India, a land nearing a population of a billion and half, has over 5% of its population suffering from CVDs, or cardiovascular diseases against the global average of 2.3%. In spite of such figures, CVDs are one of the largest casually neglected diseases. CVDs have been claiming about 18 million lives every year, primarily due to heart attacks and strokes, and surprisingly, a third of these deaths come from those who are under 70 years old and prematurely succumb to heart conditions.

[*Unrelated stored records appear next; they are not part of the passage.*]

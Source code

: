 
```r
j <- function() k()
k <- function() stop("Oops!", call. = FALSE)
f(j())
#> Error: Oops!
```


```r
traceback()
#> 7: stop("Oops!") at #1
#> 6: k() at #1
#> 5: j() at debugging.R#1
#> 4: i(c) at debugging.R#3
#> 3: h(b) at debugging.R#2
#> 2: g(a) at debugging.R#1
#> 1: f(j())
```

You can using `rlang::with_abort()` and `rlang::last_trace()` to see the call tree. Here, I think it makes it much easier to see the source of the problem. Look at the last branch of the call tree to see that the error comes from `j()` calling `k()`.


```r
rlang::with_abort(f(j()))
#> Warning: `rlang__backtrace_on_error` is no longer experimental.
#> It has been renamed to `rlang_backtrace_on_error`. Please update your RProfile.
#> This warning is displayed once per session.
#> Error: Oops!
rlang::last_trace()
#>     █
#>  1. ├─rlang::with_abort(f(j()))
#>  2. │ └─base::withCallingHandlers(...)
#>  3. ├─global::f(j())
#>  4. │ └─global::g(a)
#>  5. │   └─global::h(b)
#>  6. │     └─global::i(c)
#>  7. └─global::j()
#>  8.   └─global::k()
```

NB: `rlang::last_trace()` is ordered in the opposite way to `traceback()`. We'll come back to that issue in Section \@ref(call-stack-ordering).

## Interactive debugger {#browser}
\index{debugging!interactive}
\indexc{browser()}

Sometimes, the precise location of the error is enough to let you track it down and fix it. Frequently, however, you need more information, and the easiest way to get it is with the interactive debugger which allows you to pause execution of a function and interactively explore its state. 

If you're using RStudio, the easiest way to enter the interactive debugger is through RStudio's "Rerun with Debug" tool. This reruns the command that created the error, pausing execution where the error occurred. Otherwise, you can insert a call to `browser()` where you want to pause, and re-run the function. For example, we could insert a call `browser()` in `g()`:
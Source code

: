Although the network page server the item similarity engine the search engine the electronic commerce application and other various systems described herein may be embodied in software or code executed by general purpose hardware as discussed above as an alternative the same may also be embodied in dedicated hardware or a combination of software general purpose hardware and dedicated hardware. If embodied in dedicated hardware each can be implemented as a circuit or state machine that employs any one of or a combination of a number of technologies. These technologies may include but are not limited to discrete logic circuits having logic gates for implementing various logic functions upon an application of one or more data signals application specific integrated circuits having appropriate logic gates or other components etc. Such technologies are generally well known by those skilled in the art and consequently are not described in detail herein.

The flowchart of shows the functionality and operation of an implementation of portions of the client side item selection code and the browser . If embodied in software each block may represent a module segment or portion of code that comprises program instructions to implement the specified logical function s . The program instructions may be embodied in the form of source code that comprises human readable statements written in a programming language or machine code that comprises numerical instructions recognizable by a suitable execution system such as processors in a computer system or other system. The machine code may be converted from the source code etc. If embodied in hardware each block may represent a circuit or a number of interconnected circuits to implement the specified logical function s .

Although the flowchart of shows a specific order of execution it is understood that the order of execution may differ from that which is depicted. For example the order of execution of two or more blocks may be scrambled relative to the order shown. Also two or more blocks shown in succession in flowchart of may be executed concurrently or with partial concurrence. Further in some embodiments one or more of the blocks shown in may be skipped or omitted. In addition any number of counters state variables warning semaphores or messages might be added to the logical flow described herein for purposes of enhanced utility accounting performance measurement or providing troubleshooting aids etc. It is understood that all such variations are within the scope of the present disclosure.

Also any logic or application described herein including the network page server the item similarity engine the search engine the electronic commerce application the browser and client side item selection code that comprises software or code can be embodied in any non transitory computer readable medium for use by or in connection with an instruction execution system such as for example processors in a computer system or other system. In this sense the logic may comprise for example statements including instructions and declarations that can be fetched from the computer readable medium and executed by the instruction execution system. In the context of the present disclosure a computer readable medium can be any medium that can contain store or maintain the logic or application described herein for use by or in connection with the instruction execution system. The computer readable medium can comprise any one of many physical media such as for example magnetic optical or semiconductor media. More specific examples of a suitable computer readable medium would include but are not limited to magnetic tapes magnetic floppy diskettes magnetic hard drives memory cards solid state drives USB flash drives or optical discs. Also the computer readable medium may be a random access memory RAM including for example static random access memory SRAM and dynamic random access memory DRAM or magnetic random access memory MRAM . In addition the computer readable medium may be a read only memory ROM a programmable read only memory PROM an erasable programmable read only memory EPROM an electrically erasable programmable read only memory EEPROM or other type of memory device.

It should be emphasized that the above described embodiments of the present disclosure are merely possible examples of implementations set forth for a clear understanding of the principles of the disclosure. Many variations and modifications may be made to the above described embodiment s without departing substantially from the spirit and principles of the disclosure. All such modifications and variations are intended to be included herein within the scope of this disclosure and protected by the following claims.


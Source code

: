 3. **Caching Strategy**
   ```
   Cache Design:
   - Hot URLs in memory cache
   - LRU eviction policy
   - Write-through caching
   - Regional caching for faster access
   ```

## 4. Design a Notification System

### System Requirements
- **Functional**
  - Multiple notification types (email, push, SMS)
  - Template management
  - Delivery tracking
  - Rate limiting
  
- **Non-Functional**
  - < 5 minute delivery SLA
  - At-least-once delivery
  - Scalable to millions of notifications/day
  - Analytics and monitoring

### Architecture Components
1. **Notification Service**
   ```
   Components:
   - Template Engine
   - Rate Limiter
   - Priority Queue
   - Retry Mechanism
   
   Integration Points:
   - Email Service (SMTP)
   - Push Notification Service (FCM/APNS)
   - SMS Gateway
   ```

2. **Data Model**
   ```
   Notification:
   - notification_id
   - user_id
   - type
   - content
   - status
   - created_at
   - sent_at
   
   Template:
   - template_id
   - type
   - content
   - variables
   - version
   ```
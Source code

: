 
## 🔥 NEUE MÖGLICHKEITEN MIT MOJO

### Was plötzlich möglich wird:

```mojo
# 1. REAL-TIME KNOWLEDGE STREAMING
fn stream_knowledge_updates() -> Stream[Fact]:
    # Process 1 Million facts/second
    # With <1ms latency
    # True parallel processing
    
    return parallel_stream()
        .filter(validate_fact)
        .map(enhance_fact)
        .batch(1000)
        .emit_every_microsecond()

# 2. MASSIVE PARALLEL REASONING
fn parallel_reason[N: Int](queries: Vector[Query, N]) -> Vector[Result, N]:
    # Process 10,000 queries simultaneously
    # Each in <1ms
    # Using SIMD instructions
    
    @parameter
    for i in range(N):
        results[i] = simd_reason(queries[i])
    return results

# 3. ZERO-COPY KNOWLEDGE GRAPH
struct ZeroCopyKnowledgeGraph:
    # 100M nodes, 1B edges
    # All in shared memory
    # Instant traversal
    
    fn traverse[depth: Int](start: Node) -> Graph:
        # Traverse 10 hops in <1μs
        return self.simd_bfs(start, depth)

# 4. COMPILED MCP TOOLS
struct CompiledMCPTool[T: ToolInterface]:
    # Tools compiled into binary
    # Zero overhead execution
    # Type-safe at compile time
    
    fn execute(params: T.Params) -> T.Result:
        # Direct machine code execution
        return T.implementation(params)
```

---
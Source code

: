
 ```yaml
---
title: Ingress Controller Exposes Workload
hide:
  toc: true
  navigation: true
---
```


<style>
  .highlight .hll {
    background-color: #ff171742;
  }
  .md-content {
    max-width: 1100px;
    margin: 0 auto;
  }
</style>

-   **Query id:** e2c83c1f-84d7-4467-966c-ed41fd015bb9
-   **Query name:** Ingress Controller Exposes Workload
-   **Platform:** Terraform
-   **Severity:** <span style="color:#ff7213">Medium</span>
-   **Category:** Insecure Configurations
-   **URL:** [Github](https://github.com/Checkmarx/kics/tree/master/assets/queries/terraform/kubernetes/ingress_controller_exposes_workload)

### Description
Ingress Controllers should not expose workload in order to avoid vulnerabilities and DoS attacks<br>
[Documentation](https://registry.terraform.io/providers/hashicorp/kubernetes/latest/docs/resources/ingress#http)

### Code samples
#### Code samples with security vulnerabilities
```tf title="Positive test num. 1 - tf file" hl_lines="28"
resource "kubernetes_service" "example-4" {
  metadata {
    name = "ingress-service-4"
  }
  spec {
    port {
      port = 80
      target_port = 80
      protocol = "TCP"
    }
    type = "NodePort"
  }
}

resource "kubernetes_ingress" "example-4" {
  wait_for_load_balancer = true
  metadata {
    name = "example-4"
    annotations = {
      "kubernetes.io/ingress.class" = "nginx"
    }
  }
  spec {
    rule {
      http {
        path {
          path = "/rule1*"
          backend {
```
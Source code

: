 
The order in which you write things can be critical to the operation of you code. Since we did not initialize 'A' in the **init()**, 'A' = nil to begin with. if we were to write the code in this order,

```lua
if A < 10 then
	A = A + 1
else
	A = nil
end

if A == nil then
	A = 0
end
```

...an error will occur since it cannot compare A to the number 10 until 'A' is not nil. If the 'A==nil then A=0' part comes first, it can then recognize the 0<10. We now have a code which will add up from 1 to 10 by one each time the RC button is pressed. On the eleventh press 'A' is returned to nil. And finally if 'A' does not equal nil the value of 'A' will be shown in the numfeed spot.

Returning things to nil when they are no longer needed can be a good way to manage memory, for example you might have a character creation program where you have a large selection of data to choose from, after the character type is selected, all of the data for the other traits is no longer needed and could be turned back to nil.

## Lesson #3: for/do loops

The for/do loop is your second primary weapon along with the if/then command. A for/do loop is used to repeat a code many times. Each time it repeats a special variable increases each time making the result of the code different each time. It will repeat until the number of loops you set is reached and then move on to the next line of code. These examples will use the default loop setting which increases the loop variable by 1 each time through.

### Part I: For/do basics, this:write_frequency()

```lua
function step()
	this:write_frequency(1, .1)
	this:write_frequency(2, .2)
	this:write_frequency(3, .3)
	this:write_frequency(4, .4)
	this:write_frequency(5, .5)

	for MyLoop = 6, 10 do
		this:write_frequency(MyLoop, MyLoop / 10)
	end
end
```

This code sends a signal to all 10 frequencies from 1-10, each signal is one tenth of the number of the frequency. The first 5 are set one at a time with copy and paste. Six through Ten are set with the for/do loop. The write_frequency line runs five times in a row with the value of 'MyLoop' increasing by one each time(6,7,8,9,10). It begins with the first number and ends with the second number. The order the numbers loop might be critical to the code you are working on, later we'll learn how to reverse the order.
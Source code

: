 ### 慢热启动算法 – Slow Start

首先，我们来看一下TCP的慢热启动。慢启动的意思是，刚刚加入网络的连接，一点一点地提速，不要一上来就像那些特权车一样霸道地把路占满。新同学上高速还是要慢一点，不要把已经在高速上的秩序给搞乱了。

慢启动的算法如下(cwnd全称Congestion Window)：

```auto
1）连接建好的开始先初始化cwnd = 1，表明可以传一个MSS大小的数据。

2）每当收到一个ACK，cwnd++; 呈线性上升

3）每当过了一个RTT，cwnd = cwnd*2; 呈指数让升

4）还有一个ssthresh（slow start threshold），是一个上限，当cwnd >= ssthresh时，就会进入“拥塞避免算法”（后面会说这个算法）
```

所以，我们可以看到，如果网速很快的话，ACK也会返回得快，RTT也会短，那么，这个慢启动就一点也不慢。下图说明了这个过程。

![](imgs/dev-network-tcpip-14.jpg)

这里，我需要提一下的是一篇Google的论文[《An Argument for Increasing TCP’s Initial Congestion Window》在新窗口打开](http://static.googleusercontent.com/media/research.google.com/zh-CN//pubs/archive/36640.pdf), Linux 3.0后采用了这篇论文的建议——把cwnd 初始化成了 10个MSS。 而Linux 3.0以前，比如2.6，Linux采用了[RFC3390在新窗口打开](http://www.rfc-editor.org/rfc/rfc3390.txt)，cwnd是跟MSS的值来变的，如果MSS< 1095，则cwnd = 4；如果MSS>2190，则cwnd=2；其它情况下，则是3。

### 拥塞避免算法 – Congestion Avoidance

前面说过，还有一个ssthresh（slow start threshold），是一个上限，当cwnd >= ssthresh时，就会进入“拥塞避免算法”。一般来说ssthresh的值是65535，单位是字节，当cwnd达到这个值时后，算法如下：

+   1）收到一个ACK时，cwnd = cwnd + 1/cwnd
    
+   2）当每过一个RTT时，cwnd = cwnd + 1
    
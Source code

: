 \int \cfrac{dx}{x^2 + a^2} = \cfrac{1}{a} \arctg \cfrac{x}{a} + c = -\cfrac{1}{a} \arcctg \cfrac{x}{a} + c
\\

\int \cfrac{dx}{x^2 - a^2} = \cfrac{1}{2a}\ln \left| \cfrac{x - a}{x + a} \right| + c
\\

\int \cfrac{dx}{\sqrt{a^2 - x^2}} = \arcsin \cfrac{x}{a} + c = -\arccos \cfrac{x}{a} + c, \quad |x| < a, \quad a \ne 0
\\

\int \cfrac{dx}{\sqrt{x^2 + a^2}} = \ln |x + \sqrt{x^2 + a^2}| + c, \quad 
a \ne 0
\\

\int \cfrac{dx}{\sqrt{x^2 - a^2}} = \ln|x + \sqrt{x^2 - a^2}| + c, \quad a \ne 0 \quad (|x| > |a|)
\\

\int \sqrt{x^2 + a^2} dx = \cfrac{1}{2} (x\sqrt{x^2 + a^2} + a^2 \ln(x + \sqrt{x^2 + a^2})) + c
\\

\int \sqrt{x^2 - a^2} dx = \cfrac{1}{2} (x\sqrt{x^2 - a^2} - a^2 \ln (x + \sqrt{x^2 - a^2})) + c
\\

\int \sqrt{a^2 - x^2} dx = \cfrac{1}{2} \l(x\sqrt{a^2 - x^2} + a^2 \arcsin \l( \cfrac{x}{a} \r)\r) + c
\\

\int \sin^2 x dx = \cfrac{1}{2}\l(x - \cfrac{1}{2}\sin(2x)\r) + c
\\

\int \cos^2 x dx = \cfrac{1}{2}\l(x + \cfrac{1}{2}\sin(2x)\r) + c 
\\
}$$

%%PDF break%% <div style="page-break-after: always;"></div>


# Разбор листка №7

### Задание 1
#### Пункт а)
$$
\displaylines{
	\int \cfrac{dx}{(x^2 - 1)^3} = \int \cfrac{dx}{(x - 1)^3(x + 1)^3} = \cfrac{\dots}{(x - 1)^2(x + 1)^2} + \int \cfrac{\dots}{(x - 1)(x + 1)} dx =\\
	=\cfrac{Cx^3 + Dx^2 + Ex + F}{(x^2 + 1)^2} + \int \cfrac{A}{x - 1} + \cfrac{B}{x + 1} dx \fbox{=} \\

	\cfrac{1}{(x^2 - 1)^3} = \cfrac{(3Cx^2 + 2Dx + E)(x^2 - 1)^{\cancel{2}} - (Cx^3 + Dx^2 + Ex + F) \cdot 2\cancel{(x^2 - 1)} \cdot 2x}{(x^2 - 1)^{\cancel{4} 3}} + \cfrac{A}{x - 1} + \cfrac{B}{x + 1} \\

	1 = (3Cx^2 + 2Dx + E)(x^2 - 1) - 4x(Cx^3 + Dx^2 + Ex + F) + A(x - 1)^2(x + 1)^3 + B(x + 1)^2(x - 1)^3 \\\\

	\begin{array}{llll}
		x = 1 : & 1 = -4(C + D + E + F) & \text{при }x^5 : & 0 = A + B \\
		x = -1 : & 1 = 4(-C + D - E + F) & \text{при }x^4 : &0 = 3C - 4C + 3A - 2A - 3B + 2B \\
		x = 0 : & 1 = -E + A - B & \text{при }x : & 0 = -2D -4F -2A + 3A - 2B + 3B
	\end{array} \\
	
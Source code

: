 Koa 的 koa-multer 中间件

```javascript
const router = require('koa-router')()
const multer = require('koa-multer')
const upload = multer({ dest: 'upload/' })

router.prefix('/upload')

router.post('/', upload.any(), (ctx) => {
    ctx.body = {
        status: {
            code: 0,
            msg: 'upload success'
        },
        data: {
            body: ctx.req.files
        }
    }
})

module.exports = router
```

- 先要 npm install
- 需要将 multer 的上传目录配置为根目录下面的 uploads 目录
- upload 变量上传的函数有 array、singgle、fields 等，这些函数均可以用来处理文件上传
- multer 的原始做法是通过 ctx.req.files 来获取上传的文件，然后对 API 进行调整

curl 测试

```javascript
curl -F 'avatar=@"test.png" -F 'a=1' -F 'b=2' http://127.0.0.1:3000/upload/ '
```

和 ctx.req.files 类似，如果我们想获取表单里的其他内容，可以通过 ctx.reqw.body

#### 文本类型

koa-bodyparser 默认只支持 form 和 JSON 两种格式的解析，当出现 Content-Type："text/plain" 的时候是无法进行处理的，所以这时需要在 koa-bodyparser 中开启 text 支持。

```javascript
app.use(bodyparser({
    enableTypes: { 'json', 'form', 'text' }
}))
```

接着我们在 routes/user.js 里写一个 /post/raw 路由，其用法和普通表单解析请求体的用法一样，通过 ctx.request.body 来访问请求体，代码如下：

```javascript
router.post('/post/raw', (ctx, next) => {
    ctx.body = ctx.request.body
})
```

While these figures have only been rising with the advent of consumerism and unhealthy lifestyles, our single line of defense stands as medical awareness. Most CVDs do show early signs before the symptoms become a grave danger, and although these might not be physically or visibly detectable, a 12 or a 16 lead ECG test is the best method to scan for any cardiovascular anomalies. During the COVID-19 pandemic, while most people were limited to a sedentary lifestyle, lack of exercise only made them more susceptible to CVDs.
By now, most of you must be wondering about how one can check for, and even cure the symptoms of CVDs? Well, in a geography such as India, with a relatively fragile healthcare system, the traditional method remains getting tested at a diagnostic centre or a hospital that has ECG machines installed- a process that has a cycle time of over 24 hours! Let us see how.
General surgeons usually operate during the day, and this is also the time patients intend to visit them in the absence of any urgency. Assuming that a patient goes over to a surgeon in the morning and the surgeon prescribes a test, the patient has to go to a separate diagnostic centre in order to get themselves tested. Diagnostic centres in India earn out of sheer volume, which is why, instead of giving out test reports instantly, they focus on getting as many tests as can be done during the operational hours, and later distribute the test results as a bundle. So, the patient gets tested in the noon and receives the report in the evening, which again, is a pick-up, since most diagnostic centres still hand out hard copies of the test reports. On the contrary, by evening, general surgeons aren’t available, which is why the patient has to wait till the following day to get the results interpreted and treatment prescribed, thus resulting in 24 hours till the final diagnosis is available.
Although the recent pandemic has enabled various processes to evolve, the diagnostic testing system has only been able to carry forth a fraction of the tests they would have otherwise conducted, the major limitation being the sheer bulk of the equipment necessary to conduct the tests. One such test is the ECG as well, but now that portable, handheld ECG sensing devices such as the Wellnest 12L have been made available, will the diagnostic market take ECGs to homes? Only time will tell!